Rose has to force herself to look from the child to the grandmother, to work her way past the mask of age to the real face underneath. Janet, she realizes. Janet Byrne.

“It’s me,” Rose confesses.

“My God.” Janet looks her up and down, smiling as if Rose has just told an unsuccessful joke. Janet leans forward, lowering her voice to a whisper. “I thought you were… one of them.”

Rose shakes her head, overcome by a sudden wave of embarrassment. She’d like to explain herself to Janet, to tell her about the Chosen girl — I just wanted to know how cold she was — but it all seems crazy now, nothing she feels free to discuss at the Stop & Shop. She turns her attention back to the baby, who is gazing up at her with glassy, placid eyes.

“Isn’t she precious?”

“I’m too old for this.” Janet shakes her head, but Rose can see the happiness in her eyes as she reaches forward to stroke her granddaughter’s cheek. “You forget how much work it is.”

Rose wants to tell her that she envies her fatigue, that it’s better to be tired from doing something than from doing nothing at all, but she and Janet have never been more than passing acquaintances.

“Such a pretty girl,” she says instead.

“How many do you have?” Janet asks.

“Just one. Cody. He’s eleven now. I don’t see him enough.”

“Cody.” Janet makes a face. “The names they give them. This one’s Selena.”
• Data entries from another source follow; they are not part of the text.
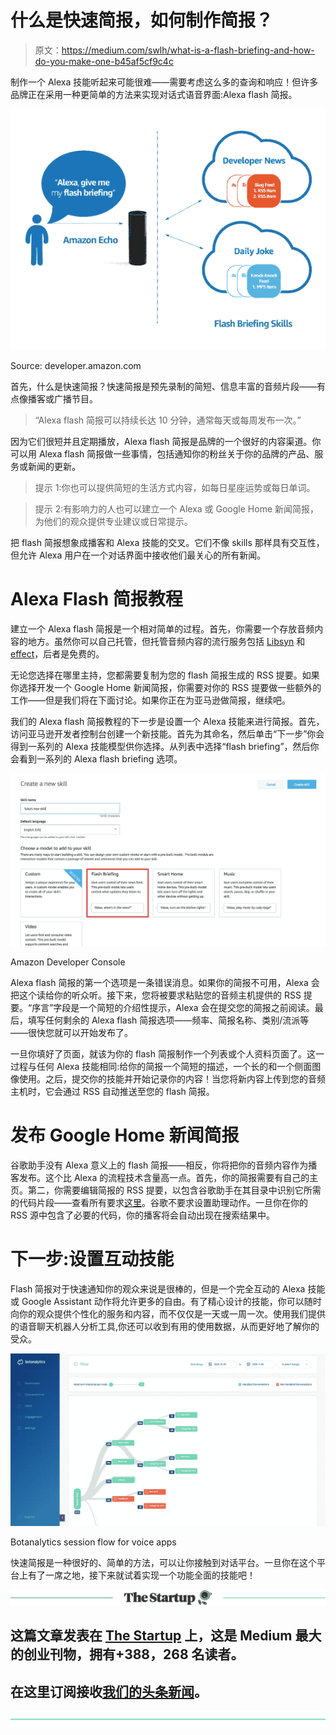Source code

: # 什么是快速简报，如何制作简报？

> 原文：<https://medium.com/swlh/what-is-a-flash-briefing-and-how-do-you-make-one-b45af5cf9c4c>

制作一个 Alexa 技能听起来可能很难——需要考虑这么多的查询和响应！但许多品牌正在采用一种更简单的方法来实现对话式语音界面:Alexa flash 简报。

![](img/f45360fdd7eadd6b0af9caf47bb66b7a.png)

Source: developer.amazon.com

首先，什么是快速简报？快速简报是预先录制的简短、信息丰富的音频片段——有点像播客或广播节目。

> “Alexa flash 简报可以持续长达 10 分钟，通常每天或每周发布一次。”

因为它们很短并且定期播放，Alexa flash 简报是品牌的一个很好的内容渠道。你可以用 Alexa flash 简报做一些事情，包括通知你的粉丝关于你的品牌的产品、服务或新闻的更新。

> 提示 1:你也可以提供简短的生活方式内容，如每日星座运势或每日单词。

> 提示 2:有影响力的人也可以建立一个 Alexa 或 Google Home 新闻简报，为他们的观众提供专业建议或日常提示。

把 flash 简报想象成播客和 Alexa 技能的交叉。它们不像 skills 那样具有交互性，但允许 Alexa 用户在一个对话界面中接收他们最关心的所有新闻。

# **Alexa Flash 简报教程**

建立一个 Alexa flash 简报是一个相对简单的过程。首先，你需要一个存放音频内容的地方。虽然你可以自己托管，但托管音频内容的流行服务包括 [Libsyn](https://www.libsyn.com/) 和[effect](https://effct.co/)，后者是免费的。

无论您选择在哪里主持，您都需要复制为您的 flash 简报生成的 RSS 提要。如果你选择开发一个 Google Home 新闻简报，你需要对你的 RSS 提要做一些额外的工作——但是我们将在下面讨论。如果你正在为亚马逊做简报，继续吧。

我们的 Alexa flash 简报教程的下一步是设置一个 Alexa 技能来进行简报。首先，访问亚马逊开发者控制台创建一个新技能。首先为其命名，然后单击“下一步”你会得到一系列的 Alexa 技能模型供你选择。从列表中选择“flash briefing”，然后你会看到一系列的 Alexa flash briefing 选项。

![](img/c27c0ff8ac9b1bbc64ad393803914040.png)

Amazon Developer Console

Alexa flash 简报的第一个选项是一条错误消息。如果你的简报不可用，Alexa 会把这个读给你的听众听。接下来，您将被要求粘贴您的音频主机提供的 RSS 提要。“序言”字段是一个简短的介绍性提示，Alexa 会在提交您的简报之前阅读。最后，填写任何剩余的 Alexa flash 简报选项——频率、简报名称、类别/流派等——很快您就可以开始发布了。

一旦你填好了页面，就该为你的 flash 简报制作一个列表或个人资料页面了。这一过程与任何 Alexa 技能相同:给你的简报一个简短的描述，一个长的和一个侧面图像使用。之后，提交你的技能并开始记录你的内容！当您将新内容上传到您的音频主机时，它会通过 RSS 自动推送至您的 flash 简报。

# **发布 Google Home 新闻简报**

谷歌助手没有 Alexa 意义上的 flash 简报——相反，你将把你的音频内容作为播客发布。这个比 Alexa 的流程技术含量高一点。首先，你的简报需要有自己的主页。第二，你需要编辑简报的 RSS 提要，以包含谷歌助手在其目录中识别它所需的代码片段——查看所有要求[这里](https://developers.google.com/actions/content-actions/podcasts#rss-feed-requirements)。谷歌不要求设置助理动作。一旦你在你的 RSS 源中包含了必要的代码，你的播客将会自动出现在搜索结果中。

# **下一步:设置互动技能**

Flash 简报对于快速通知你的观众来说是很棒的，但是一个完全互动的 Alexa 技能或 Google Assistant 动作将允许更多的自由。有了精心设计的技能，你可以随时向你的观众提供个性化的服务和内容，而不仅仅是一天或一周一次。使用我们提供的语音聊天机器人分析工具,你还可以收到有用的使用数据，从而更好地了解你的受众。

![](img/7b0f25e5613cef36529019190aa85ed8.png)

Botanalytics session flow for voice apps

快速简报是一种很好的、简单的方法，可以让你接触到对话平台。一旦你在这个平台上有了一席之地，接下来就试着实现一个功能全面的技能吧！

[![](img/308a8d84fb9b2fab43d66c117fcc4bb4.png)](https://medium.com/swlh)

## 这篇文章发表在 [The Startup](https://medium.com/swlh) 上，这是 Medium 最大的创业刊物，拥有+388，268 名读者。

## 在这里订阅接收[我们的头条新闻](http://growthsupply.com/the-startup-newsletter/)。

[![](img/b0164736ea17a63403e660de5dedf91a.png)](https://medium.com/swlh)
“Selena.” Rose wishes she’d had a little girl of her own to dress up and fawn over. Eliza they could have called her. Eliza Geraldine. They would have stayed friends, the way Rose had with her own mother. She would have kept close to home. “Such a pretty name.”

“You son’s in California, right?”

“Beverly Hills.”

“I hear he does face-lifts.”

Rose nods, though Russell’s actual specialty is breasts.

“Will he give me a discount?” Janet laughs merrily, tugging back the skin on both cheeks. For a disconcerting second, her former face rises to the surface, the slyly pretty young mother Rose remembers from Little League and PTA, the chain smoker with peasant blouses and tinted glasses.